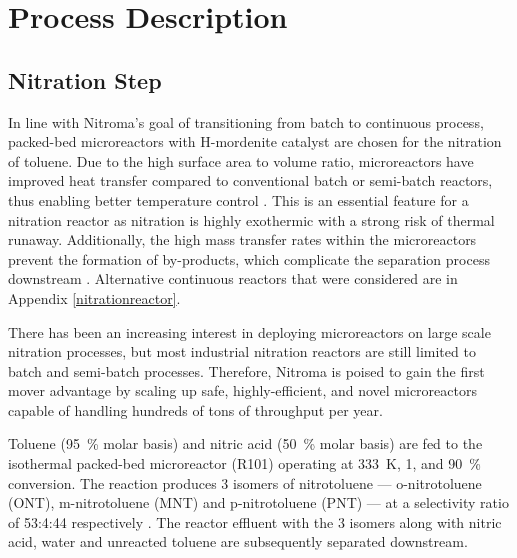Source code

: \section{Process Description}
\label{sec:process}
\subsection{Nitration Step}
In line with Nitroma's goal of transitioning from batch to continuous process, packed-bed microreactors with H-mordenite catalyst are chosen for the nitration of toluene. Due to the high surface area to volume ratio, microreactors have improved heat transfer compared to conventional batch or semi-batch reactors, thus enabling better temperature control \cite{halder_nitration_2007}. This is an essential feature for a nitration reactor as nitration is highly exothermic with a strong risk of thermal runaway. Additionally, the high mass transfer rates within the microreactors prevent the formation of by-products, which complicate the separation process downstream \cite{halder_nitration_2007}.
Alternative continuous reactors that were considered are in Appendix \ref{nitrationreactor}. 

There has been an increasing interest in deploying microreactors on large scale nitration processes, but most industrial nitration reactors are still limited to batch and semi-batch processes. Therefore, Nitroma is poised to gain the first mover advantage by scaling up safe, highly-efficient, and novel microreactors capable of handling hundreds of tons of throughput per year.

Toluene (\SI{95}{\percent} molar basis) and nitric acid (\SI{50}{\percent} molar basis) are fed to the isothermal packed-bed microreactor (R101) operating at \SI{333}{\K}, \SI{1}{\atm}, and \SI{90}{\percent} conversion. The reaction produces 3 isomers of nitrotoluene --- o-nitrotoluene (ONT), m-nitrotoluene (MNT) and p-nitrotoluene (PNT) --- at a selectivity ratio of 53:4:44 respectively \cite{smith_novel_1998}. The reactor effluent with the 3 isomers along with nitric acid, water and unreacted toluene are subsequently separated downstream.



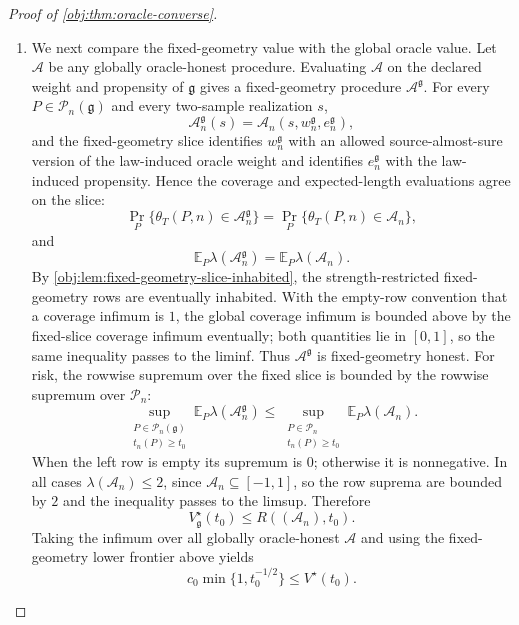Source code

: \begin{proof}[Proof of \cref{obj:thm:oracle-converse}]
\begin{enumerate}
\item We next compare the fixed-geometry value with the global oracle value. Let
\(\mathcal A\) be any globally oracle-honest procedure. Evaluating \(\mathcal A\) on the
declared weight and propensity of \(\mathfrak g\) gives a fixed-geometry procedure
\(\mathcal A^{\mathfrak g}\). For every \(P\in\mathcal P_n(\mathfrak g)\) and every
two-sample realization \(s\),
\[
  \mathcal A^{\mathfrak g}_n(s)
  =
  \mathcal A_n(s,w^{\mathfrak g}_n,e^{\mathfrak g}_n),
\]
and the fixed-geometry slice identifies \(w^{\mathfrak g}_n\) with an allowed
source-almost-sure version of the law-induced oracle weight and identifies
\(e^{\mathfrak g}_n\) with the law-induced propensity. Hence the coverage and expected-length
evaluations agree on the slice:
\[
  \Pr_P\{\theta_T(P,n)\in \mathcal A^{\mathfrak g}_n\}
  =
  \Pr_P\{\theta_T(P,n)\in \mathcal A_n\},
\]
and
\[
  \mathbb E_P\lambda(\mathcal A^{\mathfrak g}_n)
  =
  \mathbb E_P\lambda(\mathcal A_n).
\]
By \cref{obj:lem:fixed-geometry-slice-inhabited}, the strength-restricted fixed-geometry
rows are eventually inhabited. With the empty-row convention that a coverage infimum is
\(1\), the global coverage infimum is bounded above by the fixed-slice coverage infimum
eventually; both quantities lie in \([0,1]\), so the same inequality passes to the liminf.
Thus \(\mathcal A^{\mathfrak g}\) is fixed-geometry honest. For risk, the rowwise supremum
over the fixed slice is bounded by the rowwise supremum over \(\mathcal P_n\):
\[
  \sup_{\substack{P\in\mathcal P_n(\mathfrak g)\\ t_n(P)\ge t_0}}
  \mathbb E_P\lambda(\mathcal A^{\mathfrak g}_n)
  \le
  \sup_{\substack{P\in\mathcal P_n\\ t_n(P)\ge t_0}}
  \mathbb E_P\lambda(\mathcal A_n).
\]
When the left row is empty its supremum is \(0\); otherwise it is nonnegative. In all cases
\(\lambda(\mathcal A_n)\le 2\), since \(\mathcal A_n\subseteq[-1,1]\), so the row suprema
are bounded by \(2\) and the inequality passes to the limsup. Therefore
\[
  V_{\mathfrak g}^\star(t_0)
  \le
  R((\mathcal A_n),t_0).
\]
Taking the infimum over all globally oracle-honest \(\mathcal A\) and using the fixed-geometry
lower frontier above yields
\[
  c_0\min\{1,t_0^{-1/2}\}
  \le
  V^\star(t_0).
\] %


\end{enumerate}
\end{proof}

● ● ● ● ● ● ●

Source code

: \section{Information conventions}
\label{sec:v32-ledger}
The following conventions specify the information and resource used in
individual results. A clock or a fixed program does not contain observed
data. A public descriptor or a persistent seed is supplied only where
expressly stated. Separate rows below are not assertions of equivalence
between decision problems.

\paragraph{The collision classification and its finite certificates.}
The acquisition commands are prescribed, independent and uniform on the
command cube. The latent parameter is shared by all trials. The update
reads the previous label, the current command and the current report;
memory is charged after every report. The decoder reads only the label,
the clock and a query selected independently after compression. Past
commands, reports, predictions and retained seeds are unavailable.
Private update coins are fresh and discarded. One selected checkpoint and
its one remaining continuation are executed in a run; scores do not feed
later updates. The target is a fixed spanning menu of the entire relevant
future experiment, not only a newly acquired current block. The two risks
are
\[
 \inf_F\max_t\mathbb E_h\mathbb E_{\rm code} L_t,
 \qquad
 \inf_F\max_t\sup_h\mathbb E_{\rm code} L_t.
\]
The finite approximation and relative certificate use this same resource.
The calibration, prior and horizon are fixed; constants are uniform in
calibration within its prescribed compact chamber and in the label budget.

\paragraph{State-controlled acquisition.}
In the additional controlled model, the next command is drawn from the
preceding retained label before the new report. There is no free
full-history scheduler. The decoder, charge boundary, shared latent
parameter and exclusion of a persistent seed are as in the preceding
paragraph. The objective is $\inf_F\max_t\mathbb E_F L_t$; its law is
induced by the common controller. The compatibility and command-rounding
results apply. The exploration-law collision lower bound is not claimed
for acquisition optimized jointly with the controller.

● ● ● ● ● ● ●

TASK GOAL:
Wherever the string "shared" appears in a line of the records above, copy that line.

ANSWER BELOW:
command cube. The latent parameter is shared by all trials. The update
full-history scheduler. The decoder, charge boundary, shared latent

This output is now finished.